Using the data that follows, give again word for word the lines between the one holding "#110|@bernstein-2ply|1244" and the one holding "## 📌 Project Scope", inclusive. Omit the pictures.

**MATERIAL FOR THE TASK**
= = =

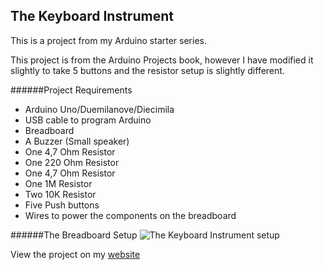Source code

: ## The Keyboard Instrument

This is a project from my Arduino starter series.

This project is from the Arduino Projects book, however I have modified it slightly to take 5 buttons and the resistor setup is slightly different.

######Project Requirements
* Arduino Uno/Duemilanove/Diecimila
* USB cable to program Arduino
* Breadboard
* A Buzzer (Small speaker)
* One 4,7 Ohm Resistor
* One 220 Ohm Resistor
* One 4,7 Ohm Resistor
* One 1M Resistor
* Two 10K Resistor
* Five Push buttons
* Wires to power the components on the breadboard

######The Breadboard Setup
![The Keyboard Instrument setup](http://www.nickbester.com/content/images/2016/05/keyboard-instrument.svg)

View the project on my [website](http://nickbester.com/arduino-starter-series-the-keyboard-instrument/)
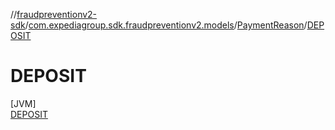 //[fraudpreventionv2-sdk](../../../../index.md)/[com.expediagroup.sdk.fraudpreventionv2.models](../../index.md)/[PaymentReason](../index.md)/[DEPOSIT](index.md)

# DEPOSIT

[JVM]\
[DEPOSIT](index.md)
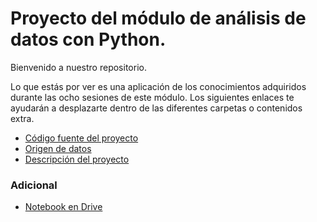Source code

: # Proyecto del módulo de análisis de datos con Python.

Bienvenido a nuestro repositorio.

Lo que estás por ver es una aplicación de los conocimientos adquiridos durante las ocho sesiones de este módulo. Los siguientes enlaces te ayudarán a desplazarte dentro de las diferentes carpetas o contenidos extra. 

- [Código fuente del proyecto](https://github.com/CrisTafRos/Proyecto_DSPython_Eq6/blob/main/Proyecto_Python.ipynb)
- [Origen de datos](https://github.com/CrisTafRos/Proyecto_DSPython_Eq6/blob/main/tenencias_autos.csv)
- [Descripción del proyecto](https://github.com/CrisTafRos/Proyecto_DSPython_Eq6/blob/main/POSTWORK.md)

### Adicional

- [Notebook en Drive](https://colab.research.google.com/drive/1p7_M9Vf6YA-gy9cZdvq0AoK1l4k29SIp?usp=sharing)
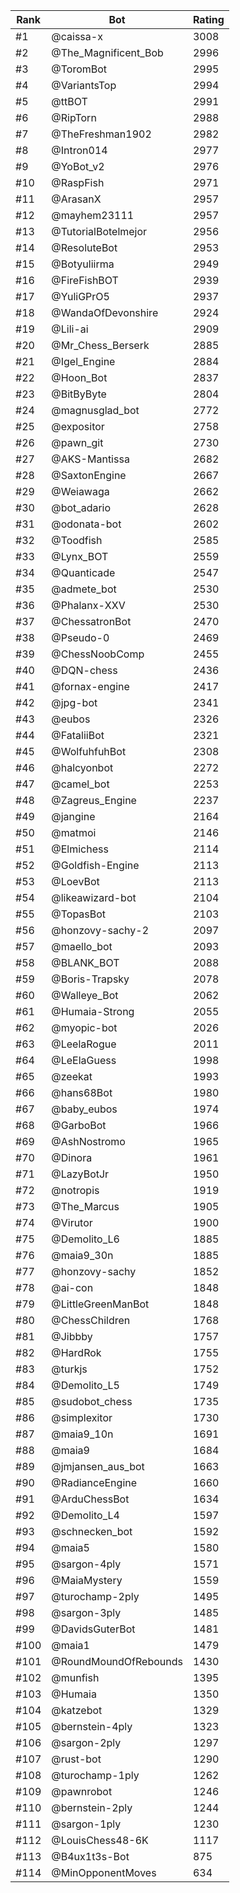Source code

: Rank|Bot|Rating
---|---|---
#1|@caissa-x|3008
#2|@The_Magnificent_Bob|2996
#3|@ToromBot|2995
#4|@VariantsTop|2994
#5|@ttBOT|2991
#6|@RipTorn|2988
#7|@TheFreshman1902|2982
#8|@Intron014|2977
#9|@YoBot_v2|2976
#10|@RaspFish|2971
#11|@ArasanX|2957
#12|@mayhem23111|2957
#13|@TutorialBotelmejor|2956
#14|@ResoluteBot|2953
#15|@Botyuliirma|2949
#16|@FireFishBOT|2939
#17|@YuliGPrO5|2937
#18|@WandaOfDevonshire|2924
#19|@Lili-ai|2909
#20|@Mr_Chess_Berserk|2885
#21|@Igel_Engine|2884
#22|@Hoon_Bot|2837
#23|@BitByByte|2804
#24|@magnusglad_bot|2772
#25|@expositor|2758
#26|@pawn_git|2730
#27|@AKS-Mantissa|2682
#28|@SaxtonEngine|2667
#29|@Weiawaga|2662
#30|@bot_adario|2628
#31|@odonata-bot|2602
#32|@Toodfish|2585
#33|@Lynx_BOT|2559
#34|@Quanticade|2547
#35|@admete_bot|2530
#36|@Phalanx-XXV|2530
#37|@ChessatronBot|2470
#38|@Pseudo-0|2469
#39|@ChessNoobComp|2455
#40|@DQN-chess|2436
#41|@fornax-engine|2417
#42|@jpg-bot|2341
#43|@eubos|2326
#44|@FataliiBot|2321
#45|@WolfuhfuhBot|2308
#46|@halcyonbot|2272
#47|@camel_bot|2253
#48|@Zagreus_Engine|2237
#49|@jangine|2164
#50|@matmoi|2146
#51|@Elmichess|2114
#52|@Goldfish-Engine|2113
#53|@LoevBot|2113
#54|@likeawizard-bot|2104
#55|@TopasBot|2103
#56|@honzovy-sachy-2|2097
#57|@maello_bot|2093
#58|@BLANK_BOT|2088
#59|@Boris-Trapsky|2078
#60|@Walleye_Bot|2062
#61|@Humaia-Strong|2055
#62|@myopic-bot|2026
#63|@LeelaRogue|2011
#64|@LeElaGuess|1998
#65|@zeekat|1993
#66|@hans68Bot|1980
#67|@baby_eubos|1974
#68|@GarboBot|1966
#69|@AshNostromo|1965
#70|@Dinora|1961
#71|@LazyBotJr|1950
#72|@notropis|1919
#73|@The_Marcus|1905
#74|@Virutor|1900
#75|@Demolito_L6|1885
#76|@maia9_30n|1885
#77|@honzovy-sachy|1852
#78|@ai-con|1848
#79|@LittleGreenManBot|1848
#80|@ChessChildren|1768
#81|@Jibbby|1757
#82|@HardRok|1755
#83|@turkjs|1752
#84|@Demolito_L5|1749
#85|@sudobot_chess|1735
#86|@simplexitor|1730
#87|@maia9_10n|1691
#88|@maia9|1684
#89|@jmjansen_aus_bot|1663
#90|@RadianceEngine|1660
#91|@ArduChessBot|1634
#92|@Demolito_L4|1597
#93|@schnecken_bot|1592
#94|@maia5|1580
#95|@sargon-4ply|1571
#96|@MaiaMystery|1559
#97|@turochamp-2ply|1495
#98|@sargon-3ply|1485
#99|@DavidsGuterBot|1481
#100|@maia1|1479
#101|@RoundMoundOfRebounds|1430
#102|@munfish|1395
#103|@Humaia|1350
#104|@katzebot|1329
#105|@bernstein-4ply|1323
#106|@sargon-2ply|1297
#107|@rust-bot|1290
#108|@turochamp-1ply|1262
#109|@pawnrobot|1246
#110|@bernstein-2ply|1244
#111|@sargon-1ply|1230
#112|@LouisChess48-6K|1117
#113|@B4ux1t3s-Bot|875
#114|@MinOpponentMoves|634
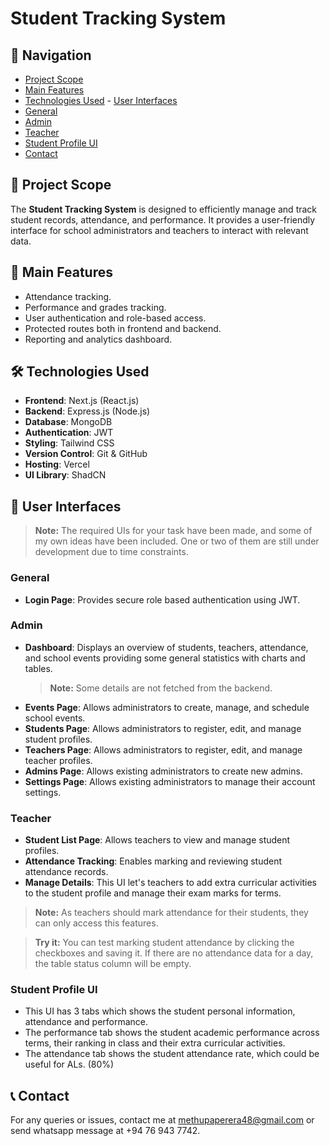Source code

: # Student Tracking System

## 🧭 Navigation 
- [Project Scope](#-project-scope) 
- [Main Features](#-main-features) 
- [Technologies Used](#-technologies-used)  - [User Interfaces](#-user-interfaces) 
- [General](#general) 
- [Admin](#admin) 
- [Teacher](#teacher) 
- [Student Profile UI](#student-profile-ui) 
- [Contact](#-contact)

## 📌 Project Scope

The **Student Tracking System** is designed to efficiently manage and track student records, attendance, and performance. It provides a user-friendly interface for school administrators and teachers to interact with relevant data.

## 🚀 Main Features

-   Attendance tracking.
-   Performance and grades tracking.
-   User authentication and role-based access.
-   Protected routes both in frontend and backend.
-   Reporting and analytics dashboard.

## 🛠️ Technologies Used

-   **Frontend**: Next.js (React.js)
-   **Backend**: Express.js (Node.js)
-   **Database**: MongoDB
-   **Authentication**: JWT
-   **Styling**: Tailwind CSS
-   **Version Control**: Git & GitHub
-   **Hosting**: Vercel
-   **UI Library**: ShadCN

## 🎨 User Interfaces

> **Note:** The required UIs for your task have been made, and some of my own ideas have been included. One or two of them are still under development due to time constraints.

### General

-   **Login Page**: Provides secure role based authentication using JWT.

### Admin

-   **Dashboard**: Displays an overview of students, teachers, attendance, and school events providing some general statistics with charts and tables.
    > **Note:** Some details are not fetched from the backend.
-   **Events Page**: Allows administrators to create, manage, and schedule school events.
-   **Students Page**: Allows administrators to register, edit, and manage student profiles.
-   **Teachers Page**: Allows administrators to register, edit, and manage teacher profiles.
-   **Admins Page**: Allows existing administrators to create new admins.
-   **Settings Page**: Allows existing administrators to manage their account settings.

### Teacher

-   **Student List Page**: Allows teachers to view and manage student profiles.
-   **Attendance Tracking**: Enables marking and reviewing student attendance records.
-   **Manage Details**: This UI let's teachers to add extra curricular activities to the student profile and manage their exam marks for terms.

> **Note:** As teachers should mark attendance for their students, they can only access this features.

> **Try it:** You can test marking student attendance by clicking the checkboxes and saving it. If there are no attendance data for a day, the table status column will be empty.

### Student Profile UI

-   This UI has 3 tabs which shows the student personal information, attendance and performance.
-   The performance tab shows the student academic performance across terms, their ranking in class and their extra curricular activities.
-   The attendance tab shows the student attendance rate, which could be useful for ALs. (80%)

## 📞 Contact

For any queries or issues, contact me at methupaperera48@gmail.com or send whatsapp message at +94 76 943 7742.
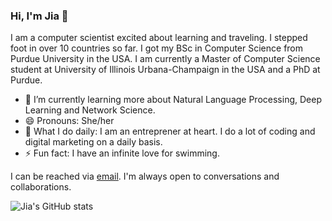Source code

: ### Hi, I'm Jia 👋

I am a computer scientist excited about learning and traveling. I stepped foot in over 10 countries so far. I got my BSc in Computer Science from Purdue University in the USA. I am currently a Master of Computer Science student at University of Illinois Urbana-Champaign in the USA and a PhD at Purdue. 

- 🌱 I’m currently learning more about Natural Language Processing, Deep Learning and Network Science. 
- 😄 Pronouns: She/her
- 👻 What I do daily: I am an entreprener at heart. I do a lot of coding and digital marketing on a daily basis. 
- ⚡ Fun fact: I have an infinite love for swimming. 

I can be reached via [email](jcheoh@purdue.edu). I'm always open to conversations and collaborations. 

![Jia's GitHub stats](https://github-readme-stats.vercel.app/api?username=jialincheoh&show_icons=true&theme=radical)


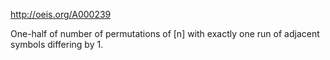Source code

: http://oeis.org/A000239

One-half of number of permutations of [n] with exactly one run of adjacent symbols differing by 1.
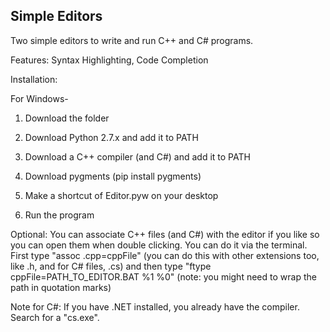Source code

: ## Simple Editors
Two simple editors to write and run C++ and C# programs.

Features: Syntax Highlighting, Code Completion

Installation:

For Windows-

1) Download the folder

2) Download Python 2.7.x and add it to PATH

3) Download a C++ compiler (and C#) and add it to PATH

4) Download pygments (pip install pygments)

5) Make a shortcut of Editor.pyw on your desktop

6) Run the program

Optional: You can associate C++ files (and C#) with the editor if you like so you can open them when double clicking. You can do it via the terminal. First type "assoc .cpp=cppFile" (you can do this with other extensions too, like .h, and for C# files, .cs) and then type "ftype cppFile=PATH_TO_EDITOR.BAT %1 %0" (note: you might need to wrap the path in quotation marks)

Note for C#: If you have .NET installed, you already have the compiler. Search for a "cs.exe".
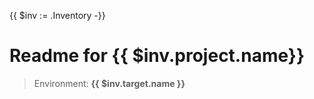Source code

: {{ $inv := .Inventory -}}

# Readme for {{ $inv.project.name}} 
> Environment: **{{ $inv.target.name }}**


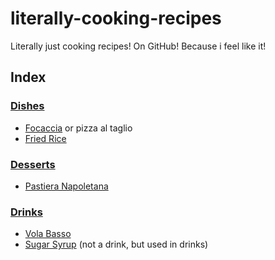 # literally-cooking-recipes
Literally just cooking recipes! On GitHub! Because i feel like it! 


## Index

### [Dishes](dishes/README.md)
- [Focaccia](dishes/focaccia.md) or pizza al taglio
- [Fried Rice](dishes/fried-rice.md)

### [Desserts](desserts/README.md)
- [Pastiera Napoletana](desserts/pastiera.md)

### [Drinks](drinks/README.md)
- [Vola Basso](drinks/vola-basso.md)
- [Sugar Syrup](drinks/sugar-syrup.md) (not a drink, but used in drinks)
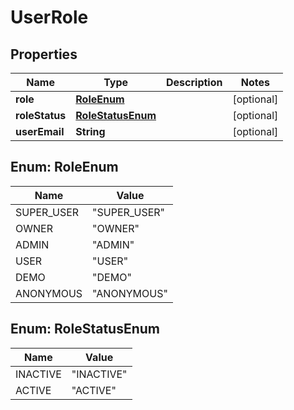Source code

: # UserRole

## Properties

| Name           | Type                                  | Description | Notes      |
| -------------- | ------------------------------------- | ----------- | ---------- |
| **role**       | [**RoleEnum**](#RoleEnum)             |             | [optional] |
| **roleStatus** | [**RoleStatusEnum**](#RoleStatusEnum) |             | [optional] |
| **userEmail**  | **String**                            |             | [optional] |

<a name="RoleEnum"></a>

## Enum: RoleEnum

| Name       | Value                  |
| ---------- | ---------------------- |
| SUPER_USER | &quot;SUPER_USER&quot; |
| OWNER      | &quot;OWNER&quot;      |
| ADMIN      | &quot;ADMIN&quot;      |
| USER       | &quot;USER&quot;       |
| DEMO       | &quot;DEMO&quot;       |
| ANONYMOUS  | &quot;ANONYMOUS&quot;  |

<a name="RoleStatusEnum"></a>

## Enum: RoleStatusEnum

| Name     | Value                |
| -------- | -------------------- |
| INACTIVE | &quot;INACTIVE&quot; |
| ACTIVE   | &quot;ACTIVE&quot;   |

= = =

**RESULT OF THIS TASK**
#110|@bernstein-2ply|1244
#111|@sargon-1ply|1230
#112|@LouisChess48-6K|1117
#113|@B4ux1t3s-Bot|875
#114|@MinOpponentMoves|634
Source code

: # Student Tracking System

## 🧭 Navigation 
- [Project Scope](#-project-scope) 
- [Main Features](#-main-features) 
- [Technologies Used](#-technologies-used)  - [User Interfaces](#-user-interfaces) 
- [General](#general) 
- [Admin](#admin) 
- [Teacher](#teacher) 
- [Student Profile UI](#student-profile-ui) 
- [Contact](#-contact)

## 📌 Project Scope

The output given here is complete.